Description
Hello,
I used the gpu configuration
oneAPI is installed correctly
I am in a python virtual environment ai_tr
I have this issue with Pytorch, the two import are on the top of the file :
import torch
import intel_extension_for_pytorch as ipex
I runned: source ${ONEAPI_ROOT}/setvars.s
with output :
(ai_tr) axel@Artishima:~/ai_tr/cod$ source ${ONEAPI_ROOT}/setvars.sh
:: WARNING: setvars.sh has already been run. Skipping re-execution.
To force a re-execution of setvars.sh, use the '--force' option.
Using '--force' can result in excessive use of your environment variables.
usage: source setvars.sh [--force] [--config=file] [--help] [...]
--force Force setvars.sh to re-run, doing so may overload environment.
--config=file Customize env vars using a setvars.sh configuration file.
--help Display this help message and exit.
... Additional args are passed to individual env/vars.sh scripts
and should follow this script's arguments.

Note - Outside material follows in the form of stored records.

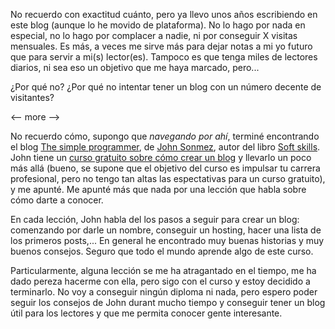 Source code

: No recuerdo con exactitud cuánto, pero ya llevo unos años escribiendo en este
blog (aunque lo he movido de plataforma). No lo hago por nada en especial, no lo
hago por complacer a nadie, ni por conseguir X visitas mensuales. Es más, a veces
me sirve más para dejar notas a mi yo futuro que para servir a mi(s) lector(es).
Tampoco es que tenga miles de lectores diarios, ni sea eso un objetivo que me haya
marcado, pero...

¿Por qué no? ¿Por qué no intentar tener un blog con un número decente de visitantes?

<-- more -->

No recuerdo cómo, supongo que *navegando por ahí*, terminé encontrando el blog
[The simple programmer], de [John Sonmez], autor del libro [Soft skills]. John tiene
un [curso gratuito sobre cómo crear un blog] y llevarlo un poco más allá (bueno, se
supone que el objetivo del curso es impulsar tu carrera profesional, pero no tengo
tan altas las espectativas para un curso gratuito), y me apunté. Me apunté más que
nada por una lección que habla sobre cómo darte a conocer.

En cada lección, John habla del los pasos a seguir para crear un blog: comenzando por
darle un nombre, conseguir un hosting, hacer una lista de los primeros posts,... En
general he encontrado muy buenas historias y muy buenos consejos. Seguro que todo el 
mundo aprende algo de este curso.

Particularmente, alguna lección se me ha atragantado en el tiempo, me ha dado pereza
hacerme con ella, pero sigo con el curso y estoy decidido a terminarlo. No voy a conseguir
ningún diploma ni nada, pero espero poder seguir los consejos de John durant mucho
tiempo y conseguir tener un blog útil para los lectores y que me permita conocer gente
interesante.

[The simple programmer]: http://simpleprogrammer.com
[John Sonmez]: http://simpleprogrammer.com/about-me
[Soft skills]: http://www.amazon.com/gp/product/1617292397
[curso gratuito sobre cómo crear un blog]: http://devcareerboost.com/blog-course

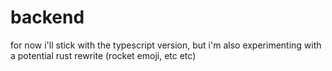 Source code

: # backend

for now i'll stick with the typescript version, but i'm also experimenting
with a potential rust rewrite (rocket emoji, etc etc)
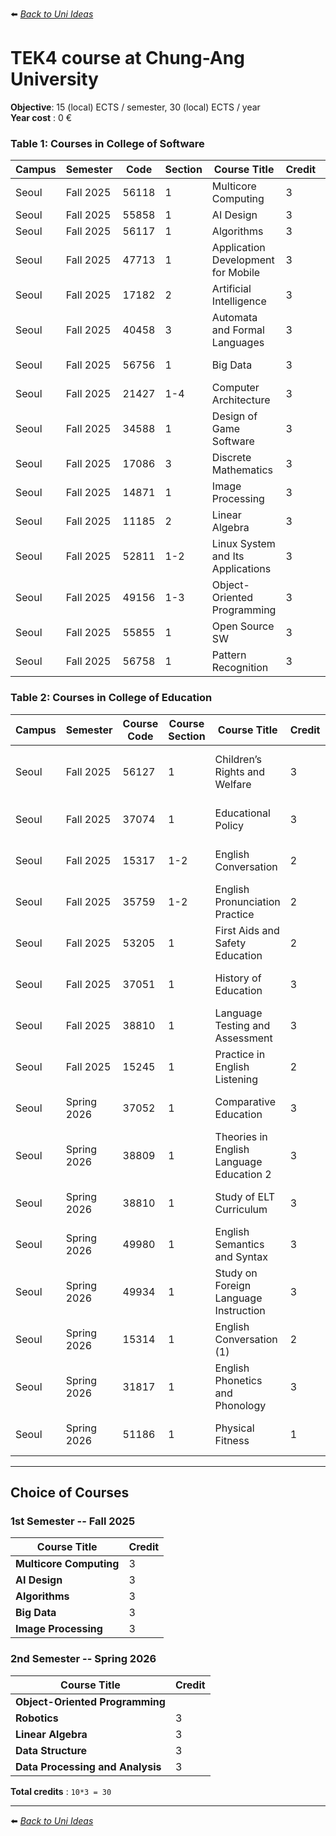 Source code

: ⬅️ *[ Back to Uni Ideas](./README.md)*

# TEK4 course at Chung-Ang University

**Objective**: 15 (local) ECTS / semester, 30 (local) ECTS / year <br />
**Year cost** : 0 €  

### Table 1: Courses in College of Software

| Campus | Semester   | Code  | Section | Course Title                           | Credit | Department          |
|--------|------------|-------|---------|----------------------------------------|--------|---------------------|
| Seoul  | Fall 2025  | 56118 | 1       | Multicore Computing                    | 3      | School of AI        |
| Seoul  | Fall 2025  | 55858 | 1       | AI Design                              | 3      | School of AI        |
| Seoul  | Fall 2025  | 56117 | 1       | Algorithms                             | 3      | School of AI        |
| Seoul  | Fall 2025  | 47713 | 1       | Application Development for Mobile     | 3      | School of Software  |
| Seoul  | Fall 2025  | 17182 | 2       | Artificial Intelligence                | 3      | School of Software  |
| Seoul  | Fall 2025  | 40458 | 3       | Automata and Formal Languages          | 3      | School of AI        |
| Seoul  | Fall 2025  | 56756 | 1       | Big Data                               | 3      | School of Software  |
| Seoul  | Fall 2025  | 21427 | 1-4     | Computer Architecture                  | 3      | School of Software  |
| Seoul  | Fall 2025  | 34588 | 1       | Design of Game Software                | 3      | School of Software  |
| Seoul  | Fall 2025  | 17086 | 3       | Discrete Mathematics                   | 3      | School of Software  |
| Seoul  | Fall 2025  | 14871 | 1       | Image Processing                       | 3      | School of Software  |
| Seoul  | Fall 2025  | 11185 | 2       | Linear Algebra                         | 3      | School of Software  |
| Seoul  | Fall 2025  | 52811 | 1-2     | Linux System and Its Applications      | 3      | School of Software  |
| Seoul  | Fall 2025  | 49156 | 1-3     | Object-Oriented Programming            | 3      | School of Software  |
| Seoul  | Fall 2025  | 55855 | 1       | Open Source SW                         | 3      | School of AI        |
| Seoul  | Fall 2025  | 56758 | 1       | Pattern Recognition                    | 3      | School of AI        |

### Table 2: Courses in College of Education

| Campus | Semester   | Course Code | Course Section | Course Title                                | Credit | Department                   |
|--------|------------|-------------|----------------|---------------------------------------------|--------|------------------------------|
| Seoul  | Fall 2025  | 56127       | 1              | Children’s Rights and Welfare               | 3      | Department of Early Childhood Education |
| Seoul  | Fall 2025  | 37074       | 1              | Educational Policy                          | 3      | Department of Education                 |
| Seoul  | Fall 2025  | 15317       | 1-2            | English Conversation                        | 2      | Department of English Education         |
| Seoul  | Fall 2025  | 35759       | 1-2            | English Pronunciation Practice              | 2      | Department of English Education         |
| Seoul  | Fall 2025  | 53205       | 1              | First Aids and Safety Education             | 2      | Department of Physical Education        |
| Seoul  | Fall 2025  | 37051       | 1              | History of Education                        | 3      | Department of Education                 |
| Seoul  | Fall 2025  | 38810       | 1              | Language Testing and Assessment             | 3      | Department of English Education         |
| Seoul  | Fall 2025  | 15245       | 1              | Practice in English Listening               | 2      | Department of English Education         |
| Seoul  | Spring 2026| 37052       | 1              | Comparative Education                       | 3      | Department of Education                 |
| Seoul  | Spring 2026| 38809       | 1              | Theories in English Language Education 2    | 3      | Department of English Education         |
| Seoul  | Spring 2026| 38810       | 1              | Study of ELT Curriculum                     | 3      | Department of English Education         |
| Seoul  | Spring 2026| 49980       | 1              | English Semantics and Syntax                | 3      | Department of English Education         |
| Seoul  | Spring 2026| 49934       | 1              | Study on Foreign Language Instruction       | 3      | Department of English Education         |
| Seoul  | Spring 2026| 15314       | 1              | English Conversation (1)                    | 2      | Department of English Education         |
| Seoul  | Spring 2026| 31817       | 1              | English Phonetics and Phonology             | 3      | Department of English Education         |
| Seoul  | Spring 2026| 51186       | 1              | Physical Fitness                            | 1      | Department of Physical Education        |

---

## Choice of Courses

### 1st Semester -- Fall 2025

| Course Title            | Credit | 
|-------------------------|--------|
| **Multicore Computing** | 3 | 
| **AI Design** | 3 |
| **Algorithms** | 3 |
| **Big Data** | 3 |
| **Image Processing** | 3 | 

### 2nd Semester -- Spring 2026

| Course Title                  | Credit |
|-------------------------------|--------|
| **Object-Oriented Programming**|
| **Robotics** | 3 |
| **Linear Algebra** | 3 |
| **Data Structure** | 3 |
| **Data Processing and Analysis** | 3 |

**Total credits** : `10*3 = 30`<br />

---

⬅️ *[ Back to Uni Ideas](./README.md)*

Some POSIX shells do not accept command-line options. In that case, you can pass
command-line options via the SETVARS_ARGS environment variable. For example:
$ SETVARS_ARGS="ia32 --config=config.txt" ; export SETVARS_ARGS
$ . path/to/setvars.sh
The SETVARS_ARGS environment variable is cleared on exiting setvars.sh.
With --force :
(ai_tr) axel@Artishima:~/ai_tr/cod$ source ${ONEAPI_ROOT}/setvars.sh --force
:: initializing oneAPI environment ...
-bash: BASH_VERSION = 5.1.16(1)-release
args: Using "$@" for setvars.sh arguments: --force
:: advisor -- latest
:: ccl -- latest
:: compiler -- latest
:: dal -- latest
:: debugger -- latest
:: dev-utilities -- latest
:: dnnl -- latest
:: dpcpp-ct -- latest
:: dpl -- latest
:: ipp -- latest
:: ippcp -- latest
:: mkl -- latest
:: mpi -- latest
:: tbb -- latest
:: vpl -- latest
:: vtune -- latest
:: oneAPI environment initialized ::
But this error keep appearing whenether I try to run my training python file:
xpu /home/axel/ai_tr/lib/python3.10/site-packages/intel_extension_for_pytorch/xpu/lazy_init.py:73: UserWarning: DPCPP Device count is zero! (Triggered internally at /build/intel-pytorch-extension/csrc/gpu/runtime/Device.cpp:120.) _C._initExtension() /home/axel/ai_tr/lib/python3.10/site-packages/torch/nn/modules/module.py:985: UserWarning: dpcppSetDevice: device_id is out of range (Triggered internally at /build/intel-pytorch-extension/csrc/gpu/runtime/Device.cpp:159.) return t.to(device, dtype if t.is_floating_point() or t.is_complex() else None, non_blocking) Traceback (most recent call last): File "/home/axel/ai_tr/cod/train.py", line 190, in <module> m = model.to(device) File "/home/axel/ai_tr/lib/python3.10/site-packages/torch/nn/modules/module.py", line 987, in to return self._apply(convert) File "/home/axel/ai_tr/lib/python3.10/site-packages/torch/nn/modules/module.py", line 639, in _apply module._apply(fn) File "/home/axel/ai_tr/lib/python3.10/site-packages/torch/nn/modules/module.py", line 662, in _apply param_applied = fn(param) File "/home/axel/ai_tr/lib/python3.10/site-packages/torch/nn/modules/module.py", line 985, in convert return t.to(device, dtype if t.is_floating_point() or t.is_complex() else None, non_blocking) RuntimeError: Number of dpcpp devices should be greater than zero!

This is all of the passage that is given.